- EXERCISE INSTRUCTIONS:
Of the entries below, return only those lines from the line with "- Clone repository" to the line with "### Next: Git", exactly, both included.

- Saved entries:
•••

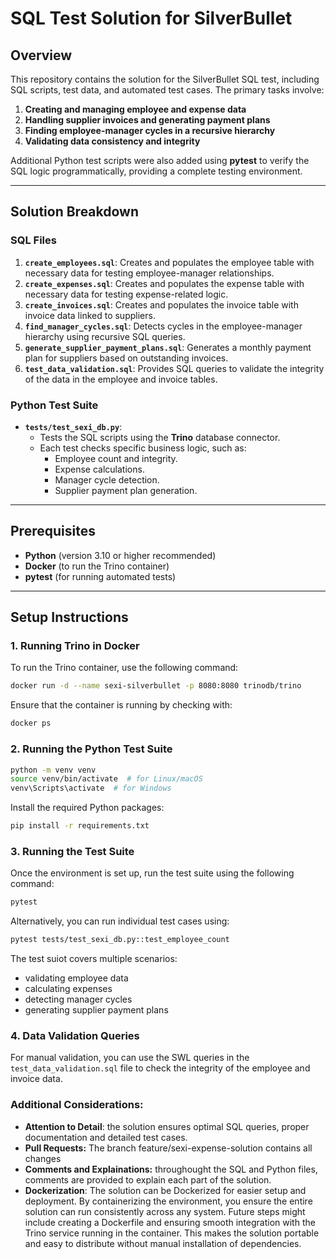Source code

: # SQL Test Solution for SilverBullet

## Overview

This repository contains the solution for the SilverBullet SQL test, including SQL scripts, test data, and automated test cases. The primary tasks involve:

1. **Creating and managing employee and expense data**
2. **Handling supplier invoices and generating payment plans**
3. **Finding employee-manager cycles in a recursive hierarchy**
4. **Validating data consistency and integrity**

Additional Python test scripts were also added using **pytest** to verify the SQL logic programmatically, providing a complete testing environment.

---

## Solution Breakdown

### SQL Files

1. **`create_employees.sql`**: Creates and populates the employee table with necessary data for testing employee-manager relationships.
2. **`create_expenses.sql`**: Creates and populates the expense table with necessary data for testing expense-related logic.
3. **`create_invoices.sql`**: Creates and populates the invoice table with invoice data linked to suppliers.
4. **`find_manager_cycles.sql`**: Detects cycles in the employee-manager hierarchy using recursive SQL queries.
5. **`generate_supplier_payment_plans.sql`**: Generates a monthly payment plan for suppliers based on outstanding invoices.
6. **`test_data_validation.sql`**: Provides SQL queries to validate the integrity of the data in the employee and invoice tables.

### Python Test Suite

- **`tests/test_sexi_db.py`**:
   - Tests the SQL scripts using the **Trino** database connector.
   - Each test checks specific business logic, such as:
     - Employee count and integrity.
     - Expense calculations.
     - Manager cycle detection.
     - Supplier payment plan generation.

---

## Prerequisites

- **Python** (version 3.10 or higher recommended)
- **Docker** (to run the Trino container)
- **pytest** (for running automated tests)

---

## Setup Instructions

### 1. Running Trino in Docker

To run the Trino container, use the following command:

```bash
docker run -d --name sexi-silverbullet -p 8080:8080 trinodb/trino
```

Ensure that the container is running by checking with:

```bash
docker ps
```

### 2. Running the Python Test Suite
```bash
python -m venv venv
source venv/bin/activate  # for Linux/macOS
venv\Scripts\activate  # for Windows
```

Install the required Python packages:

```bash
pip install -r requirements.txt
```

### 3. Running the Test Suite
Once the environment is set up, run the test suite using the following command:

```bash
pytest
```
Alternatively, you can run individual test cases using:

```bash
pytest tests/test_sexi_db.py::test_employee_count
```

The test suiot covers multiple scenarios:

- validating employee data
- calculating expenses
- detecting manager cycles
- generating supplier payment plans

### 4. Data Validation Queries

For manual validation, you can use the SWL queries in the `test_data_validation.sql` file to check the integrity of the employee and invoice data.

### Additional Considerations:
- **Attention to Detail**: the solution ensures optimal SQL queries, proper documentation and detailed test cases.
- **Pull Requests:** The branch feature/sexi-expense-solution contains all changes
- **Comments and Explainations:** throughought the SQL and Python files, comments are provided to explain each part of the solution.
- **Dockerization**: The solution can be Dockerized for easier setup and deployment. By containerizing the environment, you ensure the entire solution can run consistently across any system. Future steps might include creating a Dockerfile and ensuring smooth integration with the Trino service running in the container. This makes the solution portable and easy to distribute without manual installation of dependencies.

•••

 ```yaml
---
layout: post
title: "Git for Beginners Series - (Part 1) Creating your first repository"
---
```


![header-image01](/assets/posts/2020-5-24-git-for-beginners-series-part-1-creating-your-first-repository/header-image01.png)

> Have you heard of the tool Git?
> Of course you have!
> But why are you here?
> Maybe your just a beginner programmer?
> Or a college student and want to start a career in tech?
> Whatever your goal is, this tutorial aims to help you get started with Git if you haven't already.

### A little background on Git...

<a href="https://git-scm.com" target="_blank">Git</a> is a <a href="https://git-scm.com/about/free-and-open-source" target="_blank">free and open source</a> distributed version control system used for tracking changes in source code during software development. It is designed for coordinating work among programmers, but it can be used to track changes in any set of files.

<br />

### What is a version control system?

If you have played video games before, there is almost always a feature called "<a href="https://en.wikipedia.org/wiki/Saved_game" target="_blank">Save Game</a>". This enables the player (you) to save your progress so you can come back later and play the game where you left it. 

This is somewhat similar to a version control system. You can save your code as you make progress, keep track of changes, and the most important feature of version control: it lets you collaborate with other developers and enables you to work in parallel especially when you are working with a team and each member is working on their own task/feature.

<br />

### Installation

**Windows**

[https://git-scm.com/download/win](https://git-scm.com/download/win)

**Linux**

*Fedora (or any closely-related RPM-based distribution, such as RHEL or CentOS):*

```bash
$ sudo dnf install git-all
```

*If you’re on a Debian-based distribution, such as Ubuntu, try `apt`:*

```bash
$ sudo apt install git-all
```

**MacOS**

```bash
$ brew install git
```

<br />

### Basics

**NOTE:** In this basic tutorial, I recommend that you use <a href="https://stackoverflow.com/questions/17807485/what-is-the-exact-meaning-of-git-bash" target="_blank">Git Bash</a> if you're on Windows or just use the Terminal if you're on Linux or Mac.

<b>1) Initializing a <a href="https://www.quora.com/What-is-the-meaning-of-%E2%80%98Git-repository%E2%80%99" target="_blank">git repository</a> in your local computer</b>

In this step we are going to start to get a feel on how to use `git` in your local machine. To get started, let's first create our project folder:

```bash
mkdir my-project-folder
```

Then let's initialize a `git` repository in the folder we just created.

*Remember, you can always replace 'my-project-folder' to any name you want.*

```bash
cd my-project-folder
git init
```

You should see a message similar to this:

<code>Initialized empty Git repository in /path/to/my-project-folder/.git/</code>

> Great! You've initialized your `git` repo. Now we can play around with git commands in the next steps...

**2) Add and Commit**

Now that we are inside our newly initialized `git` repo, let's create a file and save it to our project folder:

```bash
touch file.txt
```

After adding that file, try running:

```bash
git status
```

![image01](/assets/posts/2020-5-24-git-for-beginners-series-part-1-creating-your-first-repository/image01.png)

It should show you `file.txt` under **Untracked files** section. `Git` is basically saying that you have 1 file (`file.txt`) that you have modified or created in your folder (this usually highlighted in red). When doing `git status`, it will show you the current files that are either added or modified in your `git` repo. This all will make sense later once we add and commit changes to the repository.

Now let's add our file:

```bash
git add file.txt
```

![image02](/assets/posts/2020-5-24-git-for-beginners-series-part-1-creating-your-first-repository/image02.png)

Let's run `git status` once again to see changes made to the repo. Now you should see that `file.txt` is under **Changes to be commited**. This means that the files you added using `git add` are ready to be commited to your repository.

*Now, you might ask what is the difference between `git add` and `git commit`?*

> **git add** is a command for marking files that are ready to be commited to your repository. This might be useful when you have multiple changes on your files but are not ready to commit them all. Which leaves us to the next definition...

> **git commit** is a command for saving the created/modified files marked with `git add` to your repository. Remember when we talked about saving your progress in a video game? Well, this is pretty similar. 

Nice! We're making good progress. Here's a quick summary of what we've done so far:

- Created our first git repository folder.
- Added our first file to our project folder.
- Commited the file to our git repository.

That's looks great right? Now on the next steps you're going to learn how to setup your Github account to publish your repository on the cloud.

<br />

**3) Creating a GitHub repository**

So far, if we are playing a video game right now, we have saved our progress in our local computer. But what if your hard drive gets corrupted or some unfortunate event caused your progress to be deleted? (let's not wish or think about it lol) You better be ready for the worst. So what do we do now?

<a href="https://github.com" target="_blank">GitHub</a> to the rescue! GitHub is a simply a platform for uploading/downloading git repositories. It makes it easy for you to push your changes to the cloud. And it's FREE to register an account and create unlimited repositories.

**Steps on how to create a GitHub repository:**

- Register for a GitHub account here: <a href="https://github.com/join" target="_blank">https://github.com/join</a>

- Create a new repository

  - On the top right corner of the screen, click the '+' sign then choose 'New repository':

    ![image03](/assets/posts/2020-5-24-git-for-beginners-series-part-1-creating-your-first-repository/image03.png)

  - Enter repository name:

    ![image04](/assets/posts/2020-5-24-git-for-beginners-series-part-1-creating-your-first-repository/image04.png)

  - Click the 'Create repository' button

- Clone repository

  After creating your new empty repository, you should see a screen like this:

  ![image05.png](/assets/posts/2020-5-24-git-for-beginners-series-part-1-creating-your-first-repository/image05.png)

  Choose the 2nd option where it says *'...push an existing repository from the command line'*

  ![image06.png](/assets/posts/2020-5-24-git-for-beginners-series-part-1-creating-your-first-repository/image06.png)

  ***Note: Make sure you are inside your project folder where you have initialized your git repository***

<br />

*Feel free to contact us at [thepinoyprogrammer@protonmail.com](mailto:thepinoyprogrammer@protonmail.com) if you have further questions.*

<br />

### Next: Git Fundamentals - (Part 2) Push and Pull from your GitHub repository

•••

- REPLY TO THE TASK:
- Clone repository

  After creating your new empty repository, you should see a screen like this:

  ![image05.png](/assets/posts/2020-5-24-git-for-beginners-series-part-1-creating-your-first-repository/image05.png)

  Choose the 2nd option where it says *'...push an existing repository from the command line'*

  ![image06.png](/assets/posts/2020-5-24-git-for-beginners-series-part-1-creating-your-first-repository/image06.png)

  ***Note: Make sure you are inside your project folder where you have initialized your git repository***

<br />

*Feel free to contact us at [thepinoyprogrammer@protonmail.com](mailto:thepinoyprogrammer@protonmail.com) if you have further questions.*

<br />

### Next: Git Fundamentals - (Part 2) Push and Pull from your GitHub repository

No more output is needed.